When it comes to pulling back "sets" of data or using alternate keys, then MongoDB is probably your best "crossover" here. Many NoSQL DBs have limited querying functions, especially on non-key fields. Of course, that's kind of the point of "Key-Value stores", so Mongo is kind of a mutant here.
The last I checked with Cassandra, there was definitely some "hoop-jumping" involved to really support ad-hoc non-key queries. And CouchDB seems to point to "just Map / Reduce".
That stated, I believe that there is motion from several NoSQL dbs to support such ad-hoc querying mechanism. So this answer could be completely wrong in 2 months :)

CouchDB and MongoDB really search over each document with JavaScript?

From what I understand about these two "Not only SQL" databases. They search over each record and pass it to a JavaScript function you write which calculates which results are to be returned by looking at each one.
Is that actually how it works? Sounds worse than using a plain RBMS without any indexed keys.
I built my schemas so they don't require join operations which leaves me with simple searches on indexed int columns. In other words, the columns are in RAM and a quick value check through them (WHERE user_id IN (12,43,5,2) or revision = 4) gives the database a simple list of ID's which it uses to find in the actual rows in the massive data collection.
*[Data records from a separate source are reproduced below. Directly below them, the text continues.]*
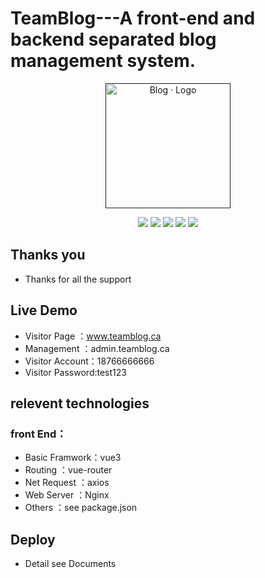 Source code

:# TeamBlog---A front-end and backend separated blog management system.


<p align="center">
	<a href="" target="_blank">
		<img src="https://cdn.jsdelivr.net/gh/rawchen/JsDelivr/static/blog/favicon-gif.gif" alt="Blog · Logo" style="width: 200px; height: 200px">
	</a>
</p>
<p align="center">
	<img src="https://img.shields.io/badge/JDK-1.8+-orange">
	<img src="https://img.shields.io/badge/SpringBoot-2.2.7.RELEASE-brightgreen">
	<img src="https://img.shields.io/badge/Vue-2.6.11-brightgreen">
    	<img src="https://img.shields.io/badge/Nginx-1.22.1-brightgreen">
	<img src="https://img.shields.io/badge/Element-Plus-green">
</p>





## Thanks you

- Thanks for all the support

## Live Demo

- Visitor Page   ：www.teamblog.ca
- Management    ：admin.teamblog.ca
- Visitor Account：18766666666
- Visitor Password:test123

## relevent technologies

### front End：
- Basic Framwork：vue3
- Routing       ：vue-router
- Net Request   ：axios
- Web Server    ：Nginx
- Others        ：see package.json


## Deploy

- Detail see Documents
So I'm trying to imagine how in the world looking through every single row in the database could be considered acceptable (if indeed this is how it works). Perhaps someone can correct me because I know I must be missing something.
#Xeoncross
I built my schemas so they don't require join operations which leaves me with simple searches on indexed int columns. In other words, the columns are in RAM and a quick value check through them (WHERE user_id IN (12,43,5,2) or revision = 4)
Well then, you'll love MongoDB. MongoDB support indexes so you can index user_id and revision and this query will be able to return relatively quickly.
However, please note that many NoSQL DBs only support Key lookups and don't necessarily support "secondary indexes" so you have to do you homework on this one.
So I'm trying to imagine how in the world looking through every single row in the database could be considered acceptable (if indeed this is how it works).
Well if you run a query in an SQL-based database and you don't have an index that database will perform a table scan (i.e.: looking through every row).
They search over each record and pass it to a JavaScript function you write which calculates which results are to be returned by looking at each one.
So in practice most NoSQL databases support this. But please never use it for real-time queries. This option is primarily for performing map-reduce operations that are used to summarize data.
Here's maybe a different take on NoSQL. SQL is really good at relational operations, however relational operations don't scale very well. Many of the NoSQL are focused on Key-Value / Document-oriented concepts instead.
SQL works on the premise that you want normalized non-repeated data and that you to grab that data in big sets. NoSQL works on the premise that you want fast queries for certain "chunks" of data, but that you're willing to wait for data dependent on "big sets" (running map-reduces in the background).
It's a big trade-off, but if makes a lot of sense on modern web apps. Most of the time is spent loading one page (blog post, wiki entry, SO question) and most of the data is really tied to or "hanging off" that element. So the concept of grabbing everything you need with one query horizontally-scalable query is really useful.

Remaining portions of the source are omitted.